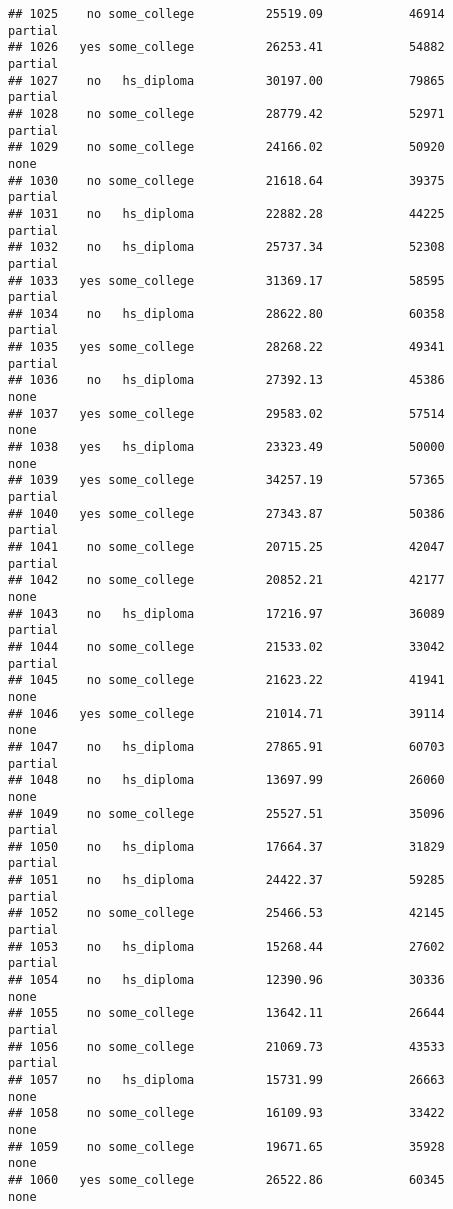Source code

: \documentclass[
]{article}
\begin{document}
\begin{verbatim}
## 1025    no some_college          25519.09            46914     partial
## 1026   yes some_college          26253.41            54882     partial
## 1027    no   hs_diploma          30197.00            79865     partial
## 1028    no some_college          28779.42            52971     partial
## 1029    no some_college          24166.02            50920        none
## 1030    no some_college          21618.64            39375     partial
## 1031    no   hs_diploma          22882.28            44225     partial
## 1032    no   hs_diploma          25737.34            52308     partial
## 1033   yes some_college          31369.17            58595     partial
## 1034    no   hs_diploma          28622.80            60358     partial
## 1035   yes some_college          28268.22            49341     partial
## 1036    no   hs_diploma          27392.13            45386        none
## 1037   yes some_college          29583.02            57514        none
## 1038   yes   hs_diploma          23323.49            50000        none
## 1039   yes some_college          34257.19            57365     partial
## 1040   yes some_college          27343.87            50386     partial
## 1041    no some_college          20715.25            42047     partial
## 1042    no some_college          20852.21            42177        none
## 1043    no   hs_diploma          17216.97            36089     partial
## 1044    no some_college          21533.02            33042     partial
## 1045    no some_college          21623.22            41941        none
## 1046   yes some_college          21014.71            39114        none
## 1047    no   hs_diploma          27865.91            60703     partial
## 1048    no   hs_diploma          13697.99            26060        none
## 1049    no some_college          25527.51            35096     partial
## 1050    no   hs_diploma          17664.37            31829     partial
## 1051    no   hs_diploma          24422.37            59285     partial
## 1052    no some_college          25466.53            42145     partial
## 1053    no   hs_diploma          15268.44            27602     partial
## 1054    no   hs_diploma          12390.96            30336        none
## 1055    no some_college          13642.11            26644     partial
## 1056    no some_college          21069.73            43533     partial
## 1057    no   hs_diploma          15731.99            26663        none
## 1058    no some_college          16109.93            33422        none
## 1059    no some_college          19671.65            35928        none
## 1060   yes some_college          26522.86            60345        none

\end{verbatim}
\end{document}
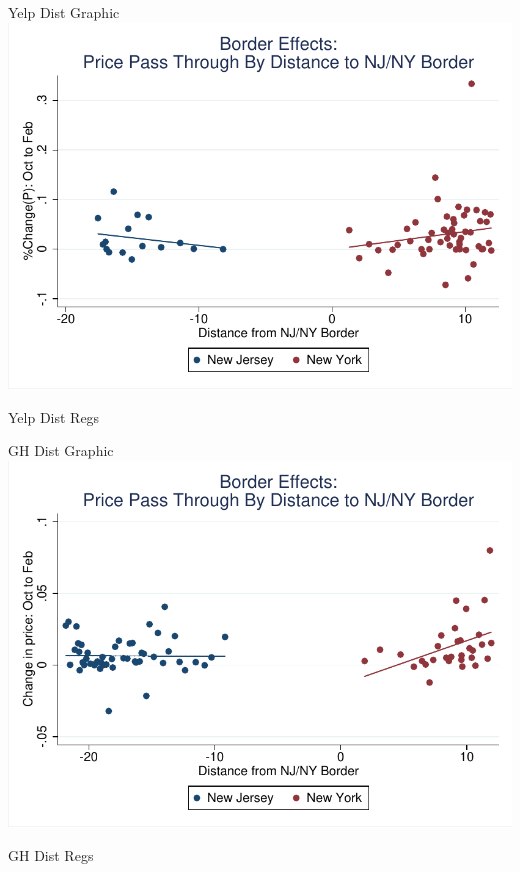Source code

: \documentclass[xcolor=table]{beamer}
\newcommand\Wider[2][4em]{%
\makebox[\linewidth][c]{%
  \begin{minipage}{\dimexpr\textwidth+#1\relax}
  \raggedright#2
  \end{minipage}%
  }%
}
\begin{document}
\begin{spacing}{1.2}
\begin{frame}{Yelp Dist Graphic}
\centering
\tiny
\includegraphics[scale=.75]{distance_yelp.pdf}
\end{frame}

\begin{frame}{Yelp Dist Regs}
\Wider{
\centering
\tiny

}
\end{frame}

\begin{frame}{GH Dist Graphic}
\centering
\tiny
\includegraphics[scale=.75]{gh_dist.pdf}
\end{frame}


\begin{frame}{GH Dist Regs}
\Wider{
\centering
\tiny

}
\end{frame}


\end{spacing}
\end{document}
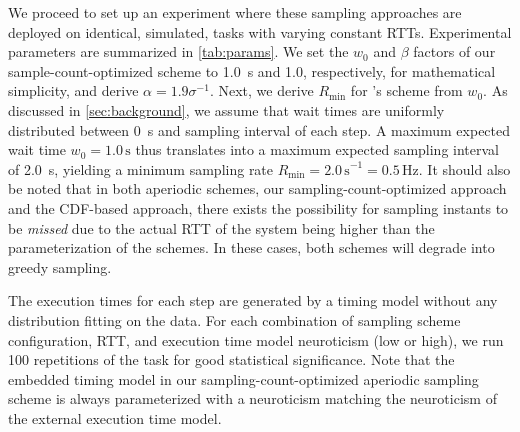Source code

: We proceed to set up an experiment where these sampling approaches are deployed on identical, simulated, tasks with varying constant \acp{RTT}.
Experimental parameters are summarized in \cref{tab:params}.
We set the \( w_0 \) and \( \beta \) factors of our sample-count-optimized scheme to \SI{1.0}{\second} and \num{1.0}, respectively, for mathematical simplicity, and derive \( \alpha = 1.9 \sigma^{-1} \).
Next, we derive \( R_\text{min} \) for \textcite{Wang2019Towards}'s scheme from \( w_0 \).
As discussed in \cref{sec:background}, we assume that wait times are uniformly distributed between \SI{0}{\second} and sampling interval of each step.
A maximum expected wait time \( w_0 = 1.0\,\si{\second} \) thus translates into a maximum expected sampling interval of \SI{2.0}{\second}, yielding a minimum sampling rate \( R_\text{min} = {2.0\,\si{\second}}^{-1} = 0.5\,\si{\hertz} \).
It should also be noted that in both aperiodic schemes, our sampling-count-optimized approach and the \ac{CDF}-based approach, there exists the possibility for sampling instants to be \emph{missed} due to the actual \ac{RTT} of the system being higher than the parameterization of the schemes.
In these cases, both schemes will degrade into greedy sampling.

The execution times for each step are generated by a timing model without any distribution fitting on the data.
For each combination of sampling scheme configuration, \ac{RTT}, and execution time model neuroticism (low or high), we run \num{100} repetitions of the task for good statistical significance.
Note that the embedded timing model in our sampling-count-optimized aperiodic sampling scheme is always parameterized with a neuroticism matching the neuroticism of the external execution time model.

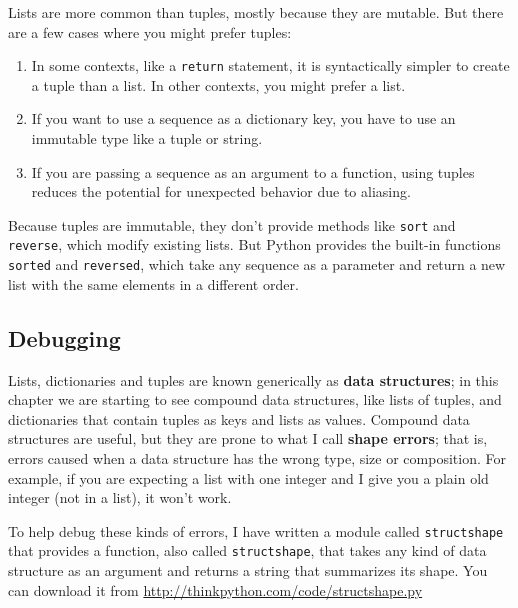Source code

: \documentclass{article}
\begin{document}
Lists are more common than tuples, mostly because they are mutable.
But there are a few cases where you might prefer tuples:
\begin{enumerate}
    \item In some contexts, like a \verb|return| statement,
        it is syntactically simpler to create a tuple than a list.
        In other contexts, you might prefer a list.
    \item If you want to use a sequence as a dictionary key, you have
        to use an immutable type like a tuple or string.
    \item If you are passing a sequence as an argument to a function,
        using tuples reduces the potential for unexpected behavior due
        to aliasing.
\end{enumerate}
Because tuples are immutable, they don’t provide methods like \verb|sort|
and \verb|reverse|, which modify existing lists. But Python provides the
built-in functions \verb|sorted| and \verb|reversed|, which take any
sequence as a parameter and return a new list with the same elements in
a different order.

\subsection{Debugging}
Lists, dictionaries and tuples are known generically as
\textbf{data structures}; in this chapter we are starting to see
compound data structures, like lists of tuples, and dictionaries that
contain tuples as keys and lists as values. Compound data structures are useful, but
they are prone to what I call \textbf{shape errors}; that is, errors caused
when a data structure has the wrong type, size or composition. For
example, if you are expecting a list with one integer and I give you a
plain old integer (not in a list), it won’t work.

To help debug these kinds of errors, I have written a module called
\verb|structshape| that provides a function, also called \verb|structshape|,
that takes any kind of data structure as an argument and returns a string
that summarizes its shape. You can download it from
\url{http://thinkpython.com/code/structshape.py}
\end{document}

• TASK DIRECTIONS
Every record must be set down again exactly; pictures do not belong in the copy.

• ANSWER TO THIS TASK
Source code

: \documentclass[
]{article}
\begin{document}
\begin{verbatim}
## 1025    no some_college          25519.09            46914     partial
## 1026   yes some_college          26253.41            54882     partial
## 1027    no   hs_diploma          30197.00            79865     partial
## 1028    no some_college          28779.42            52971     partial
## 1029    no some_college          24166.02            50920        none
## 1030    no some_college          21618.64            39375     partial
## 1031    no   hs_diploma          22882.28            44225     partial
## 1032    no   hs_diploma          25737.34            52308     partial
## 1033   yes some_college          31369.17            58595     partial
## 1034    no   hs_diploma          28622.80            60358     partial
## 1035   yes some_college          28268.22            49341     partial
## 1036    no   hs_diploma          27392.13            45386        none
## 1037   yes some_college          29583.02            57514        none
## 1038   yes   hs_diploma          23323.49            50000        none
## 1039   yes some_college          34257.19            57365     partial
## 1040   yes some_college          27343.87            50386     partial
## 1041    no some_college          20715.25            42047     partial
## 1042    no some_college          20852.21            42177        none
## 1043    no   hs_diploma          17216.97            36089     partial
## 1044    no some_college          21533.02            33042     partial
## 1045    no some_college          21623.22            41941        none
## 1046   yes some_college          21014.71            39114        none
## 1047    no   hs_diploma          27865.91            60703     partial
## 1048    no   hs_diploma          13697.99            26060        none
## 1049    no some_college          25527.51            35096     partial
## 1050    no   hs_diploma          17664.37            31829     partial
## 1051    no   hs_diploma          24422.37            59285     partial
## 1052    no some_college          25466.53            42145     partial
## 1053    no   hs_diploma          15268.44            27602     partial
## 1054    no   hs_diploma          12390.96            30336        none
## 1055    no some_college          13642.11            26644     partial
## 1056    no some_college          21069.73            43533     partial
## 1057    no   hs_diploma          15731.99            26663        none
## 1058    no some_college          16109.93            33422        none
## 1059    no some_college          19671.65            35928        none
## 1060   yes some_college          26522.86            60345        none

\end{verbatim}
\end{document}
Source code

: \documentclass[xcolor=table]{beamer}
\newcommand\Wider[2][4em]{%
\makebox[\linewidth][c]{%
  \begin{minipage}{\dimexpr\textwidth+#1\relax}
  \raggedright#2
  \end{minipage}%
  }%
}
\begin{document}
\begin{spacing}{1.2}
\begin{frame}{Yelp Dist Graphic}
\centering
\tiny
\includegraphics[scale=.75]{distance_yelp.pdf}
\end{frame}

\begin{frame}{Yelp Dist Regs}
\Wider{
\centering
\tiny

}
\end{frame}

\begin{frame}{GH Dist Graphic}
\centering
\tiny
\includegraphics[scale=.75]{gh_dist.pdf}
\end{frame}


\begin{frame}{GH Dist Regs}
\Wider{
\centering
\tiny

}
\end{frame}


\end{spacing}
\end{document}
Source code

: We proceed to set up an experiment where these sampling approaches are deployed on identical, simulated, tasks with varying constant \acp{RTT}.
Experimental parameters are summarized in \cref{tab:params}.
We set the \( w_0 \) and \( \beta \) factors of our sample-count-optimized scheme to \SI{1.0}{\second} and \num{1.0}, respectively, for mathematical simplicity, and derive \( \alpha = 1.9 \sigma^{-1} \).
Next, we derive \( R_\text{min} \) for \textcite{Wang2019Towards}'s scheme from \( w_0 \).
As discussed in \cref{sec:background}, we assume that wait times are uniformly distributed between \SI{0}{\second} and sampling interval of each step.
A maximum expected wait time \( w_0 = 1.0\,\si{\second} \) thus translates into a maximum expected sampling interval of \SI{2.0}{\second}, yielding a minimum sampling rate \( R_\text{min} = {2.0\,\si{\second}}^{-1} = 0.5\,\si{\hertz} \).
It should also be noted that in both aperiodic schemes, our sampling-count-optimized approach and the \ac{CDF}-based approach, there exists the possibility for sampling instants to be \emph{missed} due to the actual \ac{RTT} of the system being higher than the parameterization of the schemes.
In these cases, both schemes will degrade into greedy sampling.

The execution times for each step are generated by a timing model without any distribution fitting on the data.
For each combination of sampling scheme configuration, \ac{RTT}, and execution time model neuroticism (low or high), we run \num{100} repetitions of the task for good statistical significance.
Note that the embedded timing model in our sampling-count-optimized aperiodic sampling scheme is always parameterized with a neuroticism matching the neuroticism of the external execution time model.

Source code

: \documentclass{article}
\begin{document}
Lists are more common than tuples, mostly because they are mutable.
But there are a few cases where you might prefer tuples:
\begin{enumerate}
    \item In some contexts, like a \verb|return| statement,
        it is syntactically simpler to create a tuple than a list.
        In other contexts, you might prefer a list.
    \item If you want to use a sequence as a dictionary key, you have
        to use an immutable type like a tuple or string.
    \item If you are passing a sequence as an argument to a function,
        using tuples reduces the potential for unexpected behavior due
        to aliasing.
\end{enumerate}
Because tuples are immutable, they don’t provide methods like \verb|sort|
and \verb|reverse|, which modify existing lists. But Python provides the
built-in functions \verb|sorted| and \verb|reversed|, which take any
sequence as a parameter and return a new list with the same elements in
a different order.

\subsection{Debugging}
Lists, dictionaries and tuples are known generically as
\textbf{data structures}; in this chapter we are starting to see
compound data structures, like lists of tuples, and dictionaries that
contain tuples as keys and lists as values. Compound data structures are useful, but
they are prone to what I call \textbf{shape errors}; that is, errors caused
when a data structure has the wrong type, size or composition. For
example, if you are expecting a list with one integer and I give you a
plain old integer (not in a list), it won’t work.

To help debug these kinds of errors, I have written a module called
\verb|structshape| that provides a function, also called \verb|structshape|,
that takes any kind of data structure as an argument and returns a string
that summarizes its shape. You can download it from
\url{http://thinkpython.com/code/structshape.py}
\end{document}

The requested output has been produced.